Re: Parallel copy

From: Andres Freund <andres(at)anarazel(dot)de>
To: Amit Kapila <amit(dot)kapila16(at)gmail(dot)com>,Ants Aasma <ants(at)cybertec(dot)at>
Cc: Robert Haas <robertmhaas(at)gmail(dot)com>,vignesh C <vignesh21(at)gmail(dot)com>,Tomas Vondra <tomas(dot)vondra(at)2ndquadrant(dot)com>,Alastair Turner <minion(at)decodable(dot)me>,Thomas Munro <thomas(dot)munro(at)gmail(dot)com>,PostgreSQL Hackers <pgsql-hackers(at)lists(dot)postgresql(dot)org>
Subject: Re: Parallel copy
Date: 2020-04-09 18:55:47
Message-ID: 78C0107E-62F2-4F76-BFD8-34C73B716944@anarazel.de
Views: Raw Message | Whole Thread | Download mbox | Resend email
Thread:
Lists: pgsql-hackers

Hi,

On April 9, 2020 4:01:43 AM PDT, Amit Kapila <amit(dot)kapila16(at)gmail(dot)com> wrote:
>On Thu, Apr 9, 2020 at 3:55 AM Ants Aasma <ants(at)cybertec(dot)at> wrote:
>>
>> On Wed, 8 Apr 2020 at 22:30, Robert Haas <robertmhaas(at)gmail(dot)com>
>wrote:
>>
>> > - The portion of the time that is used to split the lines is not
>> > easily parallelizable.
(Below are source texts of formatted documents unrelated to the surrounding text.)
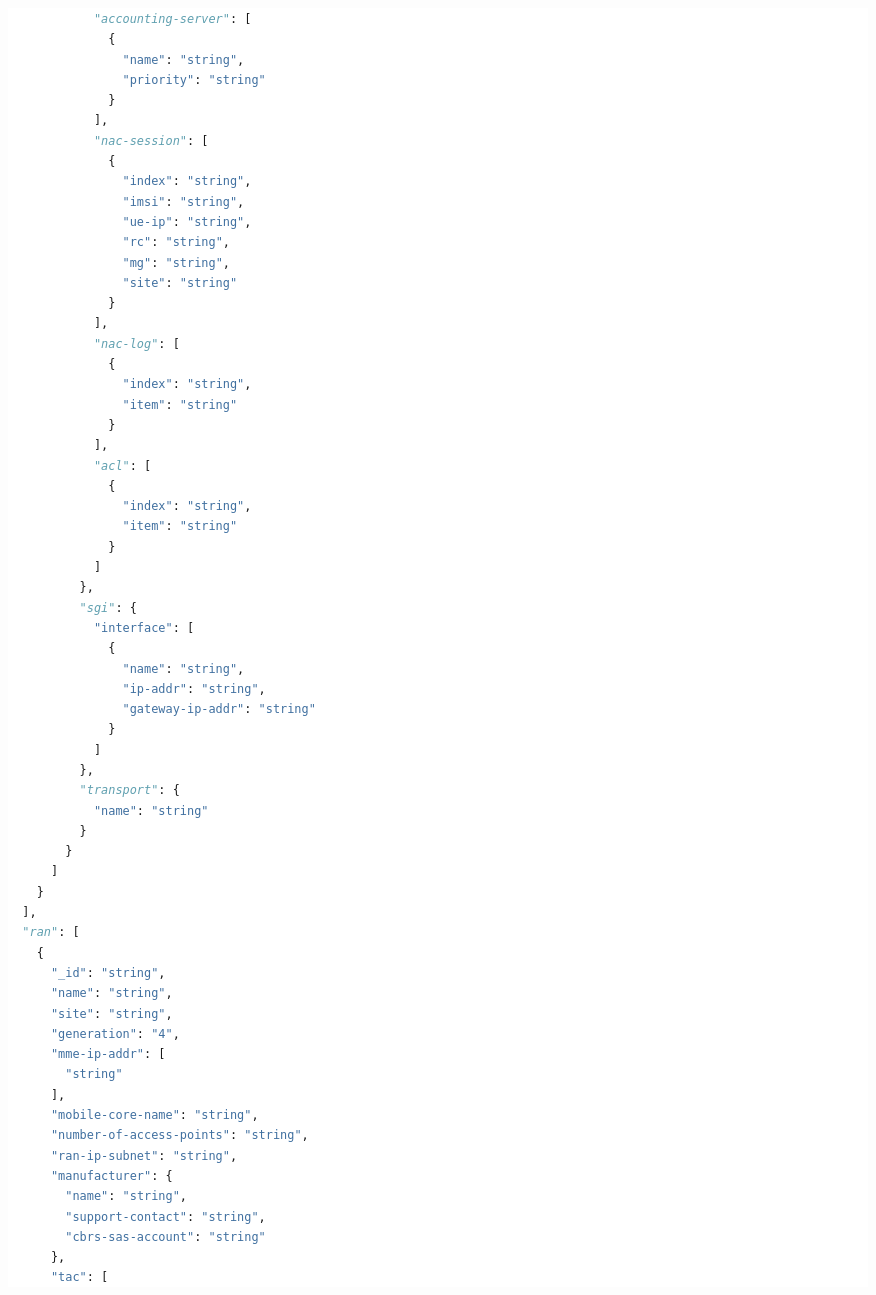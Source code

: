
 ```python
            "accounting-server": [
              {
                "name": "string",
                "priority": "string"
              }
            ],
            "nac-session": [
              {
                "index": "string",
                "imsi": "string",
                "ue-ip": "string",
                "rc": "string",
                "mg": "string",
                "site": "string"
              }
            ],
            "nac-log": [
              {
                "index": "string",
                "item": "string"
              }
            ],
            "acl": [
              {
                "index": "string",
                "item": "string"
              }
            ]
          },
          "sgi": {
            "interface": [
              {
                "name": "string",
                "ip-addr": "string",
                "gateway-ip-addr": "string"
              }
            ]
          },
          "transport": {
            "name": "string"
          }
        }
      ]
    }
  ],
  "ran": [
    {
      "_id": "string",
      "name": "string",
      "site": "string",
      "generation": "4",
      "mme-ip-addr": [
        "string"
      ],
      "mobile-core-name": "string",
      "number-of-access-points": "string",
      "ran-ip-subnet": "string",
      "manufacturer": {
        "name": "string",
        "support-contact": "string",
        "cbrs-sas-account": "string"
      },
      "tac": [
```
That seems to be a fairly small percentage
>for
>> > a reasonably wide table, but it looks significant (13-18%) for a
>> > narrow table. Such cases will gain less performance and be limited
>to
>> > a smaller number of workers. I think we also need to be careful
>about
>> > files whose lines are longer than the size of the buffer. If we're
>not
>> > careful, we could get a significant performance drop-off in such
>> > cases. We should make sure to pick an algorithm that seems like it
>> > will handle such cases without serious regressions and check that a
>> > file composed entirely of such long lines is handled reasonably
>> > efficiently.
>>
>> I don't have a proof, but my gut feel tells me that it's
>fundamentally
>> impossible to ingest csv without a serial line-ending/comment
>> tokenization pass.

I can't quite see a way either. But even if it were, I have a hard time seeing parallelizing that path as the right thing.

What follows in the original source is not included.